_Work request:_ Which of the lines in the records below hold the string "value"? Copy every one of them.

Document images with source code
□ □ □ □ □

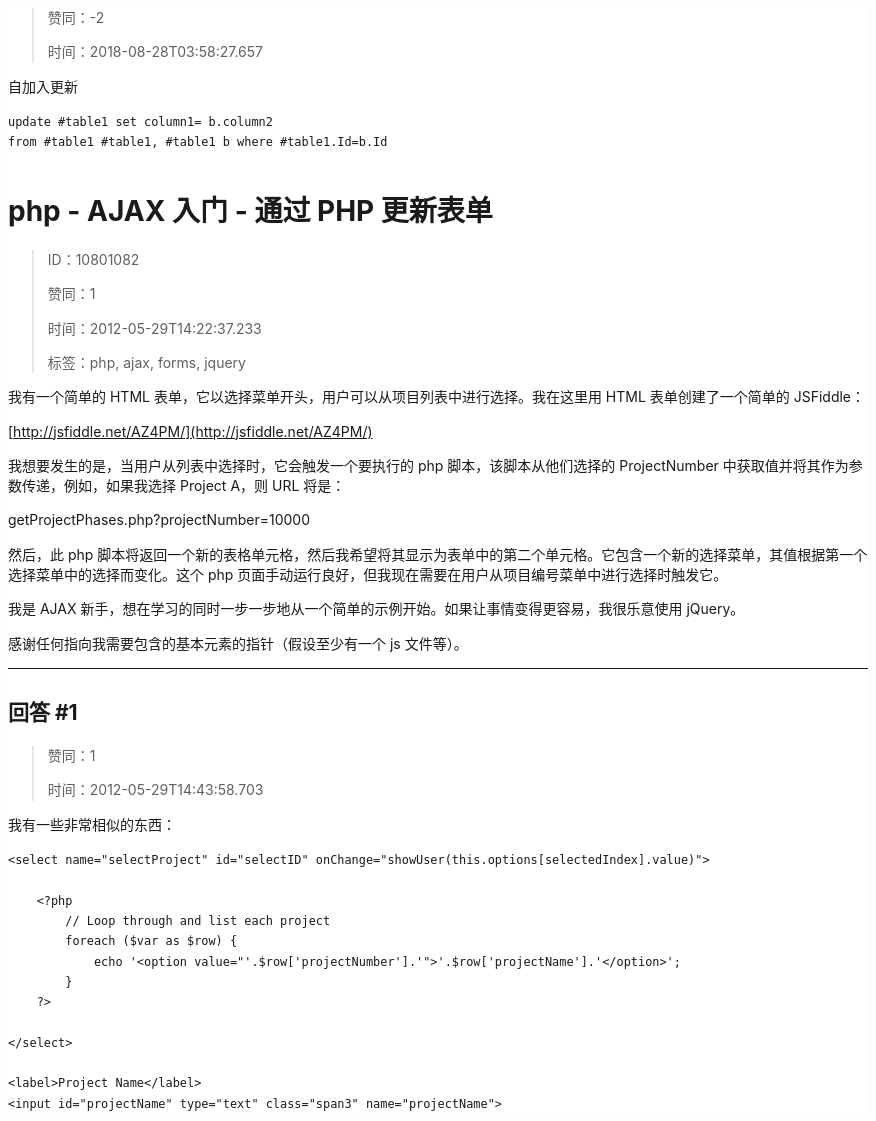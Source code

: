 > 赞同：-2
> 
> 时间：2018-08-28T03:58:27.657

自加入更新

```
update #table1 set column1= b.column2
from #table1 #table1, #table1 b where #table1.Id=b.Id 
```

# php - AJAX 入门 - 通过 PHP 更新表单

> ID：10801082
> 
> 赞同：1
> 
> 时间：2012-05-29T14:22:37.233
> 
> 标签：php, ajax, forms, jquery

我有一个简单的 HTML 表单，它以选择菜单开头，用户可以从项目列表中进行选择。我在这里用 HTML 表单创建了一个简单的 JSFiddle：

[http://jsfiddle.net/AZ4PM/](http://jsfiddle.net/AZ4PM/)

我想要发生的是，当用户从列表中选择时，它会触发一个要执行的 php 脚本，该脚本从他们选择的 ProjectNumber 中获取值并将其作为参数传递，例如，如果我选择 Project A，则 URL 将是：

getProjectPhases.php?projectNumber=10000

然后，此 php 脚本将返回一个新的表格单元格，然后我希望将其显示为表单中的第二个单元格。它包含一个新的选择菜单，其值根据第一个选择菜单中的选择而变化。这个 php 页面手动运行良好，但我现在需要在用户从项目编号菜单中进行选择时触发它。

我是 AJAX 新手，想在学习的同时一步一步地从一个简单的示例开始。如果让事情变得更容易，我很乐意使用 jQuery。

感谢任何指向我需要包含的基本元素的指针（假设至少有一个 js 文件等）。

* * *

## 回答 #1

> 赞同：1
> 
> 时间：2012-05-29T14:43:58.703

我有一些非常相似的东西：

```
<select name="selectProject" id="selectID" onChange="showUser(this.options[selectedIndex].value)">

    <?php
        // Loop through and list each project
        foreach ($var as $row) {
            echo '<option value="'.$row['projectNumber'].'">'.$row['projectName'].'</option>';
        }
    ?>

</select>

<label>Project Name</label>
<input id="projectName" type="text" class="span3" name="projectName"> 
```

□ □ □ □ □

_Expected answer:_
<select name="selectProject" id="selectID" onChange="showUser(this.options[selectedIndex].value)">
            echo '<option value="'.$row['projectNumber'].'">'.$row['projectName'].'</option>';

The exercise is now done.